PROBLEM TO WORK ON
Print the records below exactly as they appear.
==== EXCERPTED RECORDS ====
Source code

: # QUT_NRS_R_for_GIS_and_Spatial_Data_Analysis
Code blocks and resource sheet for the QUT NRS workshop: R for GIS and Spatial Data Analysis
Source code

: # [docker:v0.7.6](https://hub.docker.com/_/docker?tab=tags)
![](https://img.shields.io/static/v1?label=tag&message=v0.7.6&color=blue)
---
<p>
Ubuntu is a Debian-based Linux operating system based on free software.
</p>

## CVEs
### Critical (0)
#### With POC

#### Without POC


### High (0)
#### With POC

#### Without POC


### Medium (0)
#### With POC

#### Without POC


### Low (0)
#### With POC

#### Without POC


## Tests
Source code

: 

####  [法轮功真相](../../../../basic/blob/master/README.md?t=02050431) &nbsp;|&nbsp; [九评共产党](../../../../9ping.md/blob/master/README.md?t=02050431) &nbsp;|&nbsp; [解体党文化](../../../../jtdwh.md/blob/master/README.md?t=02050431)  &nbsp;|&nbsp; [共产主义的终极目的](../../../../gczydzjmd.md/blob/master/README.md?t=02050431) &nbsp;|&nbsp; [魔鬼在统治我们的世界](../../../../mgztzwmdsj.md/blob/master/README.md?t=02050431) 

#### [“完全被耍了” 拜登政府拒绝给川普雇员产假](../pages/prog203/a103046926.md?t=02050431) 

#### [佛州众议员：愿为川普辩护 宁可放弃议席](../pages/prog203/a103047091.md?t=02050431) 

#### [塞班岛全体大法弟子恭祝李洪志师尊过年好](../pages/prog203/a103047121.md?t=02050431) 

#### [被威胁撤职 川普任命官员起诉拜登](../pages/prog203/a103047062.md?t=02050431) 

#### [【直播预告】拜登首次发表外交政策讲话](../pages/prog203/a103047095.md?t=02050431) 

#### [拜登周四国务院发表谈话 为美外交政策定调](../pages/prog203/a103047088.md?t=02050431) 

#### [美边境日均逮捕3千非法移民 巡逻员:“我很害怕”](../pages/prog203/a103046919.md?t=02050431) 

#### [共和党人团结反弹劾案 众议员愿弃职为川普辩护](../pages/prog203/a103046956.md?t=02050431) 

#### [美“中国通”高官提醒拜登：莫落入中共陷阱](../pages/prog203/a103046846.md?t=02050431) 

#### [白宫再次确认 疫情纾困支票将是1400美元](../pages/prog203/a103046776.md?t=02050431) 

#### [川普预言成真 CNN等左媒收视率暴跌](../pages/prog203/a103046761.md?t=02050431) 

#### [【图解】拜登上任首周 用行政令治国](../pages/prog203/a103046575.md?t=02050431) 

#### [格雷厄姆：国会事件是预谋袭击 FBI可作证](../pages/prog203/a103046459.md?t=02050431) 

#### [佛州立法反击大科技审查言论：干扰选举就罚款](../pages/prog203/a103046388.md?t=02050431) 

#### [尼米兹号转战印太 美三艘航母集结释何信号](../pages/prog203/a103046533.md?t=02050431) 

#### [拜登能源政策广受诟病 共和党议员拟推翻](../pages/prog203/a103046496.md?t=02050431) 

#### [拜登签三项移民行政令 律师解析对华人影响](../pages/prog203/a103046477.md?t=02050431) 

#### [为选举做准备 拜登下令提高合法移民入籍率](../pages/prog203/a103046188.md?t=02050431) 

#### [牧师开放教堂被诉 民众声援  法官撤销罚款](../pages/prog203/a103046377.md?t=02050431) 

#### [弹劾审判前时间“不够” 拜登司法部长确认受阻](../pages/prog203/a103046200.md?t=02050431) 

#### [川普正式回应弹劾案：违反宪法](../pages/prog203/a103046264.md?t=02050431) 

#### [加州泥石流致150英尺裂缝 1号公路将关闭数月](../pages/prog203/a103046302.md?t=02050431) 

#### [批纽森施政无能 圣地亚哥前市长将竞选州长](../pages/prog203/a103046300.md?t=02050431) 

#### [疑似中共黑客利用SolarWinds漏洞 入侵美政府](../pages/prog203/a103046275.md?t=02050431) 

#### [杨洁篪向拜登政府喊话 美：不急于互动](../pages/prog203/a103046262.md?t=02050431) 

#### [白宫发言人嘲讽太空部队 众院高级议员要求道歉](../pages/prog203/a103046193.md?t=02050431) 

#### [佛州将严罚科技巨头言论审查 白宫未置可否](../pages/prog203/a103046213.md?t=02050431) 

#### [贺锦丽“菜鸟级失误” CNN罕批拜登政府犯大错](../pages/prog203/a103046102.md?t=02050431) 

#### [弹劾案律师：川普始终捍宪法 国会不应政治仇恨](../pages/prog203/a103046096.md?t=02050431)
====
TASK RESULT
Source code

: # QUT_NRS_R_for_GIS_and_Spatial_Data_Analysis
Code blocks and resource sheet for the QUT NRS workshop: R for GIS and Spatial Data Analysis
Source code

: # [docker:v0.7.6](https://hub.docker.com/_/docker?tab=tags)
![](https://img.shields.io/static/v1?label=tag&message=v0.7.6&color=blue)
---
<p>
Ubuntu is a Debian-based Linux operating system based on free software.
</p>

## CVEs
### Critical (0)
#### With POC

#### Without POC


### High (0)
#### With POC

#### Without POC


### Medium (0)
#### With POC

#### Without POC


### Low (0)
#### With POC

#### Without POC


## Tests
Source code

: 

####  [法轮功真相](../../../../basic/blob/master/README.md?t=02050431) &nbsp;|&nbsp; [九评共产党](../../../../9ping.md/blob/master/README.md?t=02050431) &nbsp;|&nbsp; [解体党文化](../../../../jtdwh.md/blob/master/README.md?t=02050431)  &nbsp;|&nbsp; [共产主义的终极目的](../../../../gczydzjmd.md/blob/master/README.md?t=02050431) &nbsp;|&nbsp; [魔鬼在统治我们的世界](../../../../mgztzwmdsj.md/blob/master/README.md?t=02050431) 

#### [“完全被耍了” 拜登政府拒绝给川普雇员产假](../pages/prog203/a103046926.md?t=02050431) 

#### [佛州众议员：愿为川普辩护 宁可放弃议席](../pages/prog203/a103047091.md?t=02050431) 

#### [塞班岛全体大法弟子恭祝李洪志师尊过年好](../pages/prog203/a103047121.md?t=02050431) 

#### [被威胁撤职 川普任命官员起诉拜登](../pages/prog203/a103047062.md?t=02050431) 

#### [【直播预告】拜登首次发表外交政策讲话](../pages/prog203/a103047095.md?t=02050431) 

#### [拜登周四国务院发表谈话 为美外交政策定调](../pages/prog203/a103047088.md?t=02050431) 

#### [美边境日均逮捕3千非法移民 巡逻员:“我很害怕”](../pages/prog203/a103046919.md?t=02050431) 

#### [共和党人团结反弹劾案 众议员愿弃职为川普辩护](../pages/prog203/a103046956.md?t=02050431) 

#### [美“中国通”高官提醒拜登：莫落入中共陷阱](../pages/prog203/a103046846.md?t=02050431) 

#### [白宫再次确认 疫情纾困支票将是1400美元](../pages/prog203/a103046776.md?t=02050431) 

#### [川普预言成真 CNN等左媒收视率暴跌](../pages/prog203/a103046761.md?t=02050431) 

#### [【图解】拜登上任首周 用行政令治国](../pages/prog203/a103046575.md?t=02050431) 

#### [格雷厄姆：国会事件是预谋袭击 FBI可作证](../pages/prog203/a103046459.md?t=02050431) 

#### [佛州立法反击大科技审查言论：干扰选举就罚款](../pages/prog203/a103046388.md?t=02050431) 

#### [尼米兹号转战印太 美三艘航母集结释何信号](../pages/prog203/a103046533.md?t=02050431) 

#### [拜登能源政策广受诟病 共和党议员拟推翻](../pages/prog203/a103046496.md?t=02050431) 

#### [拜登签三项移民行政令 律师解析对华人影响](../pages/prog203/a103046477.md?t=02050431) 

#### [为选举做准备 拜登下令提高合法移民入籍率](../pages/prog203/a103046188.md?t=02050431) 

#### [牧师开放教堂被诉 民众声援  法官撤销罚款](../pages/prog203/a103046377.md?t=02050431) 

#### [弹劾审判前时间“不够” 拜登司法部长确认受阻](../pages/prog203/a103046200.md?t=02050431) 

#### [川普正式回应弹劾案：违反宪法](../pages/prog203/a103046264.md?t=02050431) 

#### [加州泥石流致150英尺裂缝 1号公路将关闭数月](../pages/prog203/a103046302.md?t=02050431) 

#### [批纽森施政无能 圣地亚哥前市长将竞选州长](../pages/prog203/a103046300.md?t=02050431) 

#### [疑似中共黑客利用SolarWinds漏洞 入侵美政府](../pages/prog203/a103046275.md?t=02050431) 

#### [杨洁篪向拜登政府喊话 美：不急于互动](../pages/prog203/a103046262.md?t=02050431) 

#### [白宫发言人嘲讽太空部队 众院高级议员要求道歉](../pages/prog203/a103046193.md?t=02050431) 

#### [佛州将严罚科技巨头言论审查 白宫未置可否](../pages/prog203/a103046213.md?t=02050431) 

#### [贺锦丽“菜鸟级失误” CNN罕批拜登政府犯大错](../pages/prog203/a103046102.md?t=02050431) 

#### [弹劾案律师：川普始终捍宪法 国会不应政治仇恨](../pages/prog203/a103046096.md?t=02050431)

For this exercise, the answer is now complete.